WHAT THE TASK ASKS :: What is needed is every line of the data that includes the word "美众议院一致通过法案". Please copy each one.
====== RECORDS FOR THIS TASK ======
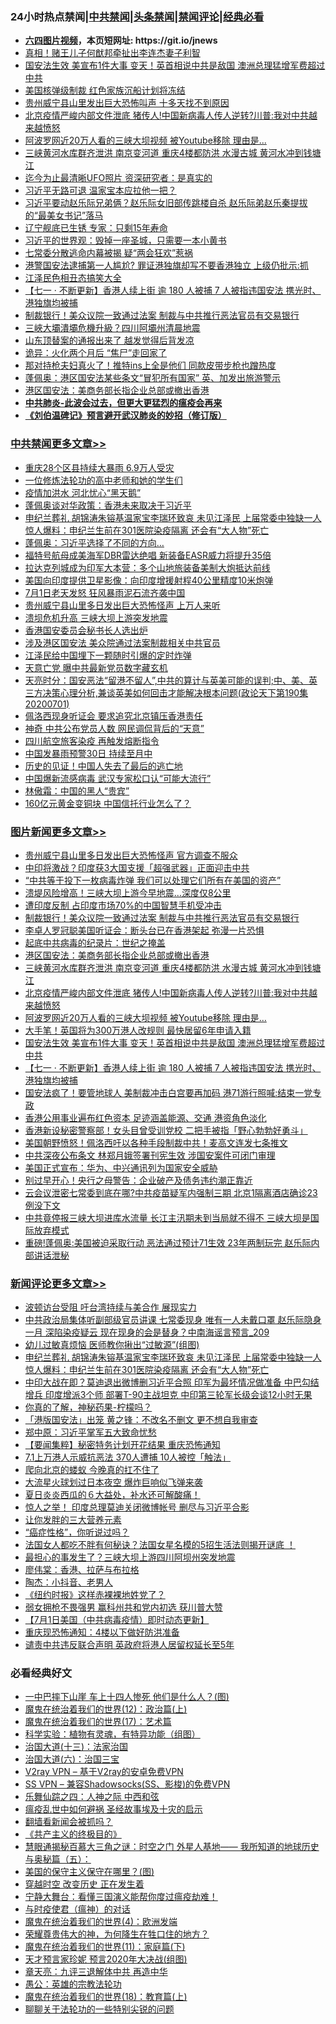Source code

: <div id="tt">
<h3>24小时热点禁闻|<a href="#%E4%B8%AD%E5%85%B1%E7%A6%81%E9%97%BB%E6%9B%B4%E5%A4%9A%E6%96%87%E7%AB%A0">中共禁闻</a>|<a href="#%E5%9B%BE%E7%89%87%E6%96%B0%E9%97%BB%E6%9B%B4%E5%A4%9A%E6%96%87%E7%AB%A0">头条禁闻</a>|<a href="#%E6%96%B0%E9%97%BB%E8%AF%84%E8%AE%BA%E6%9B%B4%E5%A4%9A%E6%96%87%E7%AB%A0">禁闻评论|<a href="#%E5%BF%85%E7%9C%8B%E7%BB%8F%E5%85%B8%E5%A5%BD%E6%96%87">经典必看</a></h3>
<ul>
<li><b><a href="http://d1.bdrive.tk/64.mp4" target="_blank">六四图片视频</a>，本页短网址: https://git.io/jnews</b></li>
<li><a href="https://github.com/fqnews/bnews/blob/master/cnnews/hknews/20200701/1354056.md">真相！赌王儿子何猷邦牵扯出李连杰妻子利智</a></li>
<li><a href="https://github.com/fqnews/bnews/blob/master/topimagenews/20200701/1354098.md">国安法生效 美宣布1件大事 变天！英首相说中共是敌国 澳洲总理猛增军费超过中共</a></li>
<li><a href="https://github.com/fqnews/bnews/blob/master/cnnews/20200701/1354058.md">美国核弹级制裁 红色家族沉船计划将冻结</a></li>
<li><a href="https://github.com/fqnews/bnews/blob/master/cbnews/20200702/1354249.md">贵州威宁县山里发出巨大恐怖叫声 十多天找不到原因</a></li>
<li><a href="https://github.com/fqnews/bnews/blob/master/topimagenews/20200701/1354168.md">北京疫情严峻内部文件泄底 猪传人!中国新病毒人传人逆转?川普:我对中共越来越愤怒</a></li>
<li><a href="https://github.com/fqnews/bnews/blob/master/topimagenews/20200701/1354151.md">阿波罗网近20万人看的三峡大坝视频 被Youtube移除 理由是...</a></li>
<li><a href="https://github.com/fqnews/bnews/blob/master/topimagenews/20200702/1354196.md">三峡黄河水库群齐泄洪 南京变河道 重庆4楼都防洪 水漫古城 黄河水冲到钱塘江</a></li>
<li><a href="https://github.com/fqnews/bnews/blob/master/cnnews/20200702/1354238.md">迄今为止最清晰UFO照片 资深研究者：是真实的</a></li>
<li><a href="https://github.com/fqnews/bnews/blob/master/cbnews/20200702/1354347.md">习近平无路可退 温家宝本应拉他一把？</a></li>
<li><a href="https://github.com/fqnews/bnews/blob/master/comments/20200702/1354304.md">习近平要动赵乐际兄弟俩？赵乐际女旧部传跳楼自杀 赵乐际弟赵乐秦提拔的“最美女书记”落马</a></li>
<li><a href="https://github.com/fqnews/bnews/blob/master/cbnews/20200701/1354005.md">辽宁舰底已生锈 专家：只剩15年寿命</a></li>
<li><a href="https://github.com/fqnews/bnews/blob/master/comments/20200702/1354266.md">习近平的世界观：毁掉一座圣城，只需要一本小黄书</a></li>
<li><a href="https://github.com/fqnews/bnews/blob/master/cbnews/20200702/1354334.md">七常委分散逃命内幕被揭 疑“两会狂欢”惹祸</a></li>
<li><a href="https://github.com/fqnews/bnews/blob/master/cnnews/hknews/20200701/1354182.md">港警国安法逮捕第一人尴尬? 罪证港独旗却写不要香港独立 上级仍批示:抓</a></li>
<li><a href="https://github.com/fqnews/bnews/blob/master/cnnews/20200702/1354285.md">江泽民色相丑态搞笑大全 </a></li>
<li><a href="https://github.com/fqnews/bnews/blob/master/topimagenews/20200701/1354002.md">【七一 ‧ 不断更新】香港人续上街 逾 180 人被捕 7 人被指违国安法 携光时、港独旗均被捕</a></li>
<li><a href="https://github.com/fqnews/bnews/blob/master/topimagenews/20200702/1354395.md">制裁银行！美众议院一致通过法案 制裁与中共推行恶法官员有交易银行</a></li>
<li><a href="https://github.com/fqnews/bnews/blob/master/cbnews/20200702/1354346.md">三峽大壩潰壩危機升級？四川阿壩州清晨地震</a></li>
<li><a href="https://github.com/fqnews/bnews/blob/master/cnnews/20200701/1354014.md">山东顶替案的通报出来了 越发觉得后背发凉</a></li>
<li><a href="https://github.com/fqnews/bnews/blob/master/cbnews/20200701/1354003.md">诡异：火化两个月后 “焦尸”走回家了</a></li>
<li><a href="https://github.com/fqnews/bnews/blob/master/cnnews/20200701/1353987.md">那对持枪夫妇真火了！推特ins上全是他们 同款皮带步枪也蹭热度</a></li>
<li><a href="https://github.com/fqnews/bnews/blob/master/cnnews/hknews/20200702/1354268.md">蓬佩奥：港区国安法某些条文“冒犯所有国家” 英、加发出旅游警示</a></li>
<li><a href="https://github.com/fqnews/bnews/blob/master/topimagenews/20200702/1354227.md">港区国安法：美商务部长指企业总部或撤出香港</a></li>
<li><b><a href="https://github.com/fqnews/bnews/blob/master/comments/20200211/1275071.md" target="_blank">中共肺炎-此波会过去，但更大更猛烈的瘟疫会再来</a></b></li>
<li><b><a href="https://github.com/fqnews/bnews/blob/master/comments/20200207/1272816.md" target="_blank">《刘伯温碑记》预言避开武汉肺炎的妙招（修订版）</a></b></li>
</ul>
</div>

<div class="catlist">
<h3><a href="https://github.com/fqnews/bnews/blob/master/cbnews/" target="_blank">中共禁闻</a><span><a href="https://github.com/fqnews/bnews/blob/master/cbnews/" target="_blank" rel="nofollow">更多文章>></a></span></h3>
<ul>
<li><a href="https://github.com/fqnews/bnews/blob/master/cbnews/20200702/1354563.md" target="_blank">重庆28个区县持续大暴雨 6.9万人受灾</a></li>
<li><a href="https://github.com/fqnews/bnews/blob/master/cbnews/20200702/1354550.md" target="_blank">一位修炼法轮功的高中老师和她的学生们</a></li>
<li><a href="https://github.com/fqnews/bnews/blob/master/cbnews/20200702/1354560.md" target="_blank">疫情加洪水 河北忧心“黑天鹅”</a></li>
<li><a href="https://github.com/fqnews/bnews/blob/master/cbnews/20200702/1354555.md" target="_blank">蓬佩奥谈对华政策：香港未来取决于习近平</a></li>
<li><a href="https://github.com/fqnews/bnews/blob/master/comments/20200702/1354547.md" target="_blank">申纪兰葬礼 胡锦涛朱镕基温家宝李瑞环致哀 未见江泽民 上届常委中独缺一人 惊人爆料：申纪兰生前在301医院染疫隔离 还会有“大人物”死亡</a></li>
<li><a href="https://github.com/fqnews/bnews/blob/master/cbnews/20200702/1354544.md" target="_blank">蓬佩奥：习近平选择了不同的方向&#8230;</a></li>
<li><a href="https://github.com/fqnews/bnews/blob/master/cbnews/20200702/1354542.md" target="_blank">福特号航母成美海军DBR雷达绝唱 新装备EASR威力将提升35倍</a></li>
<li><a href="https://github.com/fqnews/bnews/blob/master/cbnews/20200702/1354519.md" target="_blank">拉达克列城成为印军大本营：多个山地旅装备美制大炮抵达前线</a></li>
<li><a href="https://github.com/fqnews/bnews/blob/master/cbnews/20200702/1354518.md" target="_blank">美国向印度提供卫星影像：向印度增援射程40公里精度10米炮弹</a></li>
<li><a href="https://github.com/fqnews/bnews/blob/master/cbnews/20200702/1354506.md" target="_blank">7月1日老天发怒 狂风暴雨泥石流齐袭中国</a></li>
<li><a href="https://github.com/fqnews/bnews/blob/master/cbnews/20200702/1354482.md" target="_blank">贵州威宁县山里多日发出巨大恐怖怪声 上万人来听</a></li>
<li><a href="https://github.com/fqnews/bnews/blob/master/cbnews/20200702/1354481.md" target="_blank">溃坝危机升高 三峡大坝上游突发地震</a></li>
<li><a href="https://github.com/fqnews/bnews/blob/master/cbnews/20200702/1354479.md" target="_blank">香港国安委员会秘书长人选出炉</a></li>
<li><a href="https://github.com/fqnews/bnews/blob/master/cbnews/20200702/1354476.md" target="_blank">涉及港区国安法 美众院通过法案制裁相关中共官员</a></li>
<li><a href="https://github.com/fqnews/bnews/blob/master/cbnews/20200702/1354463.md" target="_blank">江泽民给中国埋下一颗随时引爆的定时炸弹</a></li>
<li><a href="https://github.com/fqnews/bnews/blob/master/cbnews/20200702/1354441.md" target="_blank">天意亡党 曝中共最新党员数字藏玄机</a></li>
<li><a href="https://github.com/fqnews/bnews/blob/master/cbnews/20200702/1354434.md" target="_blank">天亮时分：国安恶法“留港不留人”,中共的算计与英美可能的误判;中、美、英三方决策心理分析,兼谈英美如何回击才能解决根本问题(政论天下第190集 20200701)</a></li>
<li><a href="https://github.com/fqnews/bnews/blob/master/cbnews/20200702/1354401.md" target="_blank">佩洛西现身听证会 要求追究北京镇压香港责任</a></li>
<li><a href="https://github.com/fqnews/bnews/blob/master/cbnews/20200702/1354400.md" target="_blank">神奇 中共公布党员人数 网民调侃背后的“天意”</a></li>
<li><a href="https://github.com/fqnews/bnews/blob/master/cbnews/20200702/1354399.md" target="_blank">四川航空旅客染疫 再触发熔断指令</a></li>
<li><a href="https://github.com/fqnews/bnews/blob/master/cbnews/20200702/1354398.md" target="_blank">中国发暴雨预警30日 持续至月中</a></li>
<li><a href="https://github.com/fqnews/bnews/blob/master/cbnews/20200702/1354397.md" target="_blank">历史的见证！中国人失去了最后的逃亡地</a></li>
<li><a href="https://github.com/fqnews/bnews/blob/master/cbnews/20200702/1354396.md" target="_blank">中国爆新流感病毒 武汉专家松口认“可能大流行”</a></li>
<li><a href="https://github.com/fqnews/bnews/blob/master/cbnews/20200702/1354389.md" target="_blank">林傲霜：中国的黑人“贵宾”</a></li>
<li><a href="https://github.com/fqnews/bnews/blob/master/cbnews/20200702/1354367.md" target="_blank">160亿元黄金变铜块 中国信托行业怎么了？</a></li>

</ul>
</div>
<div class="catlist">
<h3><a href="https://github.com/fqnews/bnews/blob/master/topimagenews/" target="_blank">图片新闻</a><span><a href="https://github.com/fqnews/bnews/blob/master/topimagenews/" target="_blank" rel="nofollow">更多文章>></a></span></h3>
<ul>
<li><a href="https://github.com/fqnews/bnews/blob/master/topimagenews/20200702/1354505.md" target="_blank">贵州威宁县山里多日发出巨大恐怖怪声 官方调查不服众</a></li>
<li><a href="https://github.com/fqnews/bnews/blob/master/topimagenews/20200702/1354462.md" target="_blank">中印将激战？印度获3大国支援「超强武器」正面迎击中共</a></li>
<li><a href="https://github.com/fqnews/bnews/blob/master/topimagenews/20200702/1354440.md" target="_blank">“中共等于投下一枚病毒炸弹 我们可以处理它们所有在美国的资产”</a></li>
<li><a href="https://github.com/fqnews/bnews/blob/master/topimagenews/20200702/1354439.md" target="_blank">溃堤风险增高！三峡大坝上游今早地震…深度仅8公里</a></li>
<li><a href="https://github.com/fqnews/bnews/blob/master/topimagenews/20200702/1354438.md" target="_blank">遭印度反制 占印度市场70%的中国智慧手机受冲击</a></li>
<li><a href="https://github.com/fqnews/bnews/blob/master/topimagenews/20200702/1354395.md" target="_blank">制裁银行！美众议院一致通过法案 制裁与中共推行恶法官员有交易银行</a></li>
<li><a href="https://github.com/fqnews/bnews/blob/master/topimagenews/20200702/1354365.md" target="_blank">李卓人罗冠聪美国听证会：断头台已在香港架起 弥漫一片恐惧</a></li>
<li><a href="https://github.com/fqnews/bnews/blob/master/comments/20200702/1354076.md" target="_blank">起底中共病毒的纪录片：世纪之掩盖</a></li>
<li><a href="https://github.com/fqnews/bnews/blob/master/topimagenews/20200702/1354227.md" target="_blank">港区国安法：美商务部长指企业总部或撤出香港</a></li>
<li><a href="https://github.com/fqnews/bnews/blob/master/topimagenews/20200702/1354196.md" target="_blank">三峡黄河水库群齐泄洪 南京变河道 重庆4楼都防洪 水漫古城 黄河水冲到钱塘江</a></li>
<li><a href="https://github.com/fqnews/bnews/blob/master/topimagenews/20200701/1354168.md" target="_blank">北京疫情严峻内部文件泄底 猪传人!中国新病毒人传人逆转?川普:我对中共越来越愤怒</a></li>
<li><a href="https://github.com/fqnews/bnews/blob/master/topimagenews/20200701/1354151.md" target="_blank">阿波罗网近20万人看的三峡大坝视频 被Youtube移除 理由是&#8230;</a></li>
<li><a href="https://github.com/fqnews/bnews/blob/master/topimagenews/20200701/1354139.md" target="_blank">大手笔！英国将为300万港人改规则 最快居留6年申请入籍</a></li>
<li><a href="https://github.com/fqnews/bnews/blob/master/topimagenews/20200701/1354098.md" target="_blank">国安法生效 美宣布1件大事 变天！英首相说中共是敌国 澳洲总理猛增军费超过中共</a></li>
<li><a href="https://github.com/fqnews/bnews/blob/master/topimagenews/20200701/1354002.md" target="_blank">【七一 ‧ 不断更新】香港人续上街 逾 180 人被捕 7 人被指违国安法 携光时、港独旗均被捕</a></li>
<li><a href="https://github.com/fqnews/bnews/blob/master/topimagenews/20200701/1353937.md" target="_blank">国安法疯了！要管地球人 美制裁冲击白宫要再加码 港71游行照喊:结束一党专政</a></li>
<li><a href="https://github.com/fqnews/bnews/blob/master/topimagenews/20200701/1353859.md" target="_blank">香港公用事业遍布红色资本 足迹涵盖能源、交通 港资角色淡化</a></li>
<li><a href="https://github.com/fqnews/bnews/blob/master/topimagenews/20200701/1353847.md" target="_blank">香港新设秘密警察部！女头目曾受训党校 二把手被指「野心勃勃好勇斗」</a></li>
<li><a href="https://github.com/fqnews/bnews/blob/master/topimagenews/20200701/1353768.md" target="_blank">美国朝野愤怒！佩洛西吁以各种手段制裁中共！麦高文连发七条推文</a></li>
<li><a href="https://github.com/fqnews/bnews/blob/master/topimagenews/20200701/1353744.md" target="_blank">中共深夜公布条文 林郑月娥签署刊宪生效 涉国安案件可闭门审理</a></li>
<li><a href="https://github.com/fqnews/bnews/blob/master/topimagenews/20200701/1353682.md" target="_blank">美国正式宣布：华为、中兴通讯列为国家安全威胁</a></li>
<li><a href="https://github.com/fqnews/bnews/blob/master/topimagenews/20200701/1353638.md" target="_blank">别过早开心！央行之母警告：企业破产及债务违约潮正靠近</a></li>
<li><a href="https://github.com/fqnews/bnews/blob/master/topimagenews/20200630/1353509.md" target="_blank">云会议泄密七常委到底在哪?中共疫苗疑军内强制三期 北京1隔离酒店确诊23例没下文</a></li>
<li><a href="https://github.com/fqnews/bnews/blob/master/topimagenews/20200630/1353508.md" target="_blank">中共竟停报三峡大坝进库水流量 长江主汛期未到当局就不得不 三峡大坝是国际放弃模式</a></li>
<li><a href="https://github.com/fqnews/bnews/blob/master/topimagenews/20200630/1353411.md" target="_blank">重磅!蓬佩奥:美国被迫采取行动 恶法通过预计71生效 23年两制玩完 赵乐际内部讲话泄秘</a></li>

</ul>
</div>
<div class="catlist">
<h3><a href="https://github.com/fqnews/bnews/blob/master/comments/" target="_blank">新闻评论</a><span><a href="https://github.com/fqnews/bnews/blob/master/comments/" target="_blank" rel="nofollow">更多文章>></a></span></h3>
<ul>
<li><a href="https://github.com/fqnews/bnews/blob/master/comments/20200702/1354561.md" target="_blank">波顿访台受阻 吁台湾持续与美合作 展现实力</a></li>
<li><a href="https://github.com/fqnews/bnews/blob/master/comments/20200702/1354554.md" target="_blank">中共政治局集体听副部级官员讲课 七常委现身 唯有一人未戴口罩 赵乐际隐身一月 深陷染疫疑云 现在现身的会是替身？中南海谣言预言_209</a></li>
<li><a href="https://github.com/fqnews/bnews/blob/master/comments/20200702/1354553.md" target="_blank">幼儿过敏真烦恼 医师教你揪出“过敏源”(组图)</a></li>
<li><a href="https://github.com/fqnews/bnews/blob/master/comments/20200702/1354547.md" target="_blank">申纪兰葬礼 胡锦涛朱镕基温家宝李瑞环致哀 未见江泽民 上届常委中独缺一人 惊人爆料：申纪兰生前在301医院染疫隔离 还会有“大人物”死亡</a></li>
<li><a href="https://github.com/fqnews/bnews/blob/master/comments/20200702/1354541.md" target="_blank">中印大战在即？莫迪退出微博删习近平合照 印军为最坏情况做准备 中巴勾结增兵 印度增派3个师 部署T-90主战坦克 中印第三轮军长级会谈12小时无果</a></li>
<li><a href="https://github.com/fqnews/bnews/blob/master/comments/20200702/1354540.md" target="_blank">你真的了解，神秘药果-柠檬吗？</a></li>
<li><a href="https://github.com/fqnews/bnews/blob/master/comments/20200702/1354507.md" target="_blank">「港版国安法」出笼 黄之锋：不改名不删文 更不想自我审查</a></li>
<li><a href="https://github.com/fqnews/bnews/blob/master/comments/20200702/1354485.md" target="_blank">郑中原：习近平掌军五大致命忧愁</a></li>
<li><a href="https://github.com/fqnews/bnews/blob/master/comments/20200702/1354480.md" target="_blank">【要闻集粹】秘密特务计划开花结果 重庆恐怖通知</a></li>
<li><a href="https://github.com/fqnews/bnews/blob/master/comments/20200702/1354478.md" target="_blank">7.1上万港人示威抗恶法 370人遭捕 10人被控「触法」</a></li>
<li><a href="https://github.com/fqnews/bnews/blob/master/comments/20200702/1354477.md" target="_blank">爬向北京的蝼蚁 今晚真的扛不住了</a></li>
<li><a href="https://github.com/fqnews/bnews/blob/master/comments/20200702/1354468.md" target="_blank">大流星火球划过日本夜空 爆炸巨响似飞弹来袭</a></li>
<li><a href="https://github.com/fqnews/bnews/blob/master/comments/20200702/1354467.md" target="_blank">夏日炎炎西瓜的６大益处，补水还可解酸痛！</a></li>
<li><a href="https://github.com/fqnews/bnews/blob/master/comments/20200702/1354461.md" target="_blank">惊人之举！ 印度总理莫迪关闭微博帐号 删尽与习近平合影</a></li>
<li><a href="https://github.com/fqnews/bnews/blob/master/comments/20200702/1354460.md" target="_blank">让你发胖的三大营养元素</a></li>
<li><a href="https://github.com/fqnews/bnews/blob/master/comments/20200702/1354459.md" target="_blank">“癌症性格”，你听说过吗？</a></li>
<li><a href="https://github.com/fqnews/bnews/blob/master/comments/20200702/1354458.md" target="_blank">法国女人都吃不胖有何秘诀？法国女星名模的5招生活法则揭开谜底 ！</a></li>
<li><a href="https://github.com/fqnews/bnews/blob/master/comments/20200702/1354452.md" target="_blank">最担心的事发生了？三峡大坝上游四川阿坝州突发地震</a></li>
<li><a href="https://github.com/fqnews/bnews/blob/master/comments/20200702/1354448.md" target="_blank">廖伟棠：香港、拉萨与布拉格</a></li>
<li><a href="https://github.com/fqnews/bnews/blob/master/comments/20200702/1354447.md" target="_blank">陶杰：小抖音、老男人</a></li>
<li><a href="https://github.com/fqnews/bnews/blob/master/comments/20200702/1354446.md" target="_blank">《纽约时报》这样赤裸裸地姓党了？</a></li>
<li><a href="https://github.com/fqnews/bnews/blob/master/comments/20200702/1354433.md" target="_blank">弱女拥枪不畏强男 赢科州共和党内初选 获川普大赞</a></li>
<li><a href="https://github.com/fqnews/bnews/blob/master/comments/20200702/1354432.md" target="_blank">【7月1日美国（中共病毒疫情）即时动态更新】</a></li>
<li><a href="https://github.com/fqnews/bnews/blob/master/comments/20200702/1354431.md" target="_blank">重庆现恐怖通知：4楼以下做好防洪准备</a></li>
<li><a href="https://github.com/fqnews/bnews/blob/master/comments/20200702/1354430.md" target="_blank">谴责中共违反联合声明   英政府将港人居留权延长至5年</a></li>

</ul>
</div>

<div class="catlist">
<h3>必看经典好文</h3>
<ul>
<li><a href="https://github.com/fqnews/bnews/blob/master/cbnews/20200611/1343057.md" target="_blank">一中巴摔下山崖 车上十四人惨死 他们是什么人？(图)</a></li>
<li><a href="https://github.com/fqnews/bnews/blob/master/topimagenews/20180601/951286.md" target="_blank">魔鬼在统治着我们的世界(12)：政治篇(上)</a></li>
<li><a href="https://github.com/fqnews/bnews/blob/master/topimagenews/20180620/960677.md" target="_blank">魔鬼在统治着我们的世界(17)：艺术篇</a></li>
<li><a href="https://github.com/fqnews/bnews/blob/master/comments/20200605/783205.md" target="_blank">科学实验：植物有灵魂，有特异功能（组图）</a></li>
<li><a href="https://github.com/fqnews/bnews/blob/master/cbnews/20180319/916654.md" target="_blank">治国大道(十三)：法家治国</a></li>
<li><a href="https://github.com/fqnews/bnews/blob/master/cbnews/20180312/913459.md" target="_blank">治国大道(六)：治国三宝</a></li>
<li><a href="https://github.com/fqnews/bnews/blob/master/comments/20200112/1257608.md" target="_blank">V2ray VPN &#8211; 基于V2ray的安卓免费VPN</a></li>
<li><a href="https://github.com/fqnews/bnews/blob/master/comments/20191231/1250654.md" target="_blank">SS VPN &#8211; 兼容Shadowsocks(SS、影梭)的免费VPN</a></li>
<li><a href="https://github.com/fqnews/bnews/blob/master/tculture/20190101/791144.md" target="_blank">乐舞仙踪之四：人神之际 中西和弦</a></li>
<li><a href="https://github.com/fqnews/bnews/blob/master/comments/20200618/1346823.md" target="_blank">瘟疫乱世中如何避祸 圣经故事埃及十灾的启示</a></li>
<li><a href="https://github.com/fqnews/bnews/blob/master/fanqiang/20200616/1345793.md" target="_blank">翻墙看新闻会被抓吗？</a></li>
<li><a href="https://github.com/fqnews/bnews/blob/master/bookwiki/20171120/858084.md" target="_blank">《共产主义的终极目的》</a></li>
<li><a href="https://github.com/fqnews/bnews/blob/master/cbnews/20170907/819423.md" target="_blank">慧眼通揭秘百慕大三角之谜：时空之门 外星人基地—— 我所知道的地球历史与奥秘篇（五）：</a></li>
<li><a href="https://github.com/fqnews/bnews/blob/master/lifebaike/20200520/1331379.md" target="_blank">美国的保守主义保守在哪里？(图)</a></li>
<li><a href="https://github.com/fqnews/bnews/blob/master/comments/20200626/1259925.md" target="_blank">穿越时空 改变历史 正在发生着</a></li>
<li><a href="https://github.com/fqnews/bnews/blob/master/comments/20200527/1273654.md" target="_blank">宁静大舞台：看懂三国演义能帮你度过瘟疫劫难！</a></li>
<li><a href="https://github.com/fqnews/bnews/blob/master/comments/20200327/1301424.md" target="_blank">与时疫使君（瘟神）的对话</a></li>
<li><a href="https://github.com/fqnews/bnews/blob/master/topimagenews/20180522/946266.md" target="_blank">魔鬼在统治着我们的世界(4)：欧洲发端</a></li>
<li><a href="https://github.com/fqnews/bnews/blob/master/comments/20200618/1346830.md" target="_blank">荣耀尊贵伟大的神，为何降生在牲口住的地方？</a></li>
<li><a href="https://github.com/fqnews/bnews/blob/master/topimagenews/20180530/950691.md" target="_blank">魔鬼在统治着我们的世界(11)：家庭篇(下)</a></li>
<li><a href="https://github.com/fqnews/bnews/blob/master/topimagenews/20200513/1327828.md" target="_blank">天才预言家珍妮 预言2020年大决战(组图)</a></li>
<li><a href="https://github.com/fqnews/bnews/blob/master/comments/20131119/1029445.md" target="_blank">章天亮：九评三退解体中共 再造中华</a></li>
<li><a href="https://github.com/fqnews/bnews/blob/master/comments/20200313/1292991.md" target="_blank">愚公：英雄的宗教法轮功</a></li>
<li><a href="https://github.com/fqnews/bnews/blob/master/topimagenews/20180701/965109.md" target="_blank">魔鬼在统治着我们的世界(18)：教育篇(上)</a></li>
<li><a href="https://github.com/fqnews/bnews/blob/master/comments/20190417/1114875.md" target="_blank">聊聊关于法轮功的一些特别尖锐的问题</a></li>

</ul>
</div>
======
EXERCISE RESULT ::
<li><a href="https://github.com/fqnews/bnews/blob/master/topimagenews/20200702/1354395.md">制裁银行！美众议院一致通过法案 制裁与中共推行恶法官员有交易银行</a></li>
<li><a href="https://github.com/fqnews/bnews/blob/master/topimagenews/20200702/1354395.md" target="_blank">制裁银行！美众议院一致通过法案 制裁与中共推行恶法官员有交易银行</a></li>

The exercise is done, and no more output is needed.